_Exercise directions_.
All of the records below must be reproduced exactly, minus any pictures.
▼
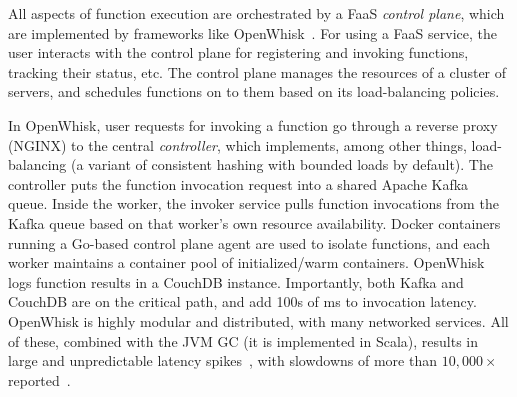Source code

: All aspects of function execution are orchestrated by a FaaS \emph{control plane}, which are implemented by frameworks like OpenWhisk~\cite{openwhisk}.
For using a FaaS service, the user interacts with the control plane for registering and invoking functions, tracking their status, etc.
The control plane manages the resources of a cluster of servers, and schedules functions on to them based on its load-balancing policies.


In OpenWhisk, user requests for invoking a function go through a reverse proxy (NGINX) to the central \emph{controller}, which implements, among other things, load-balancing (a variant of consistent hashing with bounded loads by default).
The controller puts the function invocation request into a shared Apache Kafka~\cite{kafka} queue.
Inside the worker, the invoker service pulls function invocations from the Kafka queue based on that worker's own resource availability.
Docker containers running a Go-based control plane agent are used to isolate functions, and each worker maintains a container pool of initialized/warm containers.
OpenWhisk logs function results in a CouchDB instance.
Importantly, both Kafka and CouchDB are on the critical path, and add 100s of ms to invocation latency.
%
OpenWhisk is highly modular and distributed, with many networked services.
All of these, combined with the JVM GC (it is implemented in Scala), results in large and unpredictable latency spikes~\cite{faaslb-hpdc22, hotcarbon22-faas}, with slowdowns of more than $10,000\times$ reported~\cite{zuk_call_2022}.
▲
_Task solution_.
Source code

: All aspects of function execution are orchestrated by a FaaS \emph{control plane}, which are implemented by frameworks like OpenWhisk~\cite{openwhisk}.
For using a FaaS service, the user interacts with the control plane for registering and invoking functions, tracking their status, etc.
The control plane manages the resources of a cluster of servers, and schedules functions on to them based on its load-balancing policies.


In OpenWhisk, user requests for invoking a function go through a reverse proxy (NGINX) to the central \emph{controller}, which implements, among other things, load-balancing (a variant of consistent hashing with bounded loads by default).
The controller puts the function invocation request into a shared Apache Kafka~\cite{kafka} queue.
Inside the worker, the invoker service pulls function invocations from the Kafka queue based on that worker's own resource availability.
Docker containers running a Go-based control plane agent are used to isolate functions, and each worker maintains a container pool of initialized/warm containers.
OpenWhisk logs function results in a CouchDB instance.
Importantly, both Kafka and CouchDB are on the critical path, and add 100s of ms to invocation latency.
%
OpenWhisk is highly modular and distributed, with many networked services.
All of these, combined with the JVM GC (it is implemented in Scala), results in large and unpredictable latency spikes~\cite{faaslb-hpdc22, hotcarbon22-faas}, with slowdowns of more than $10,000\times$ reported~\cite{zuk_call_2022}.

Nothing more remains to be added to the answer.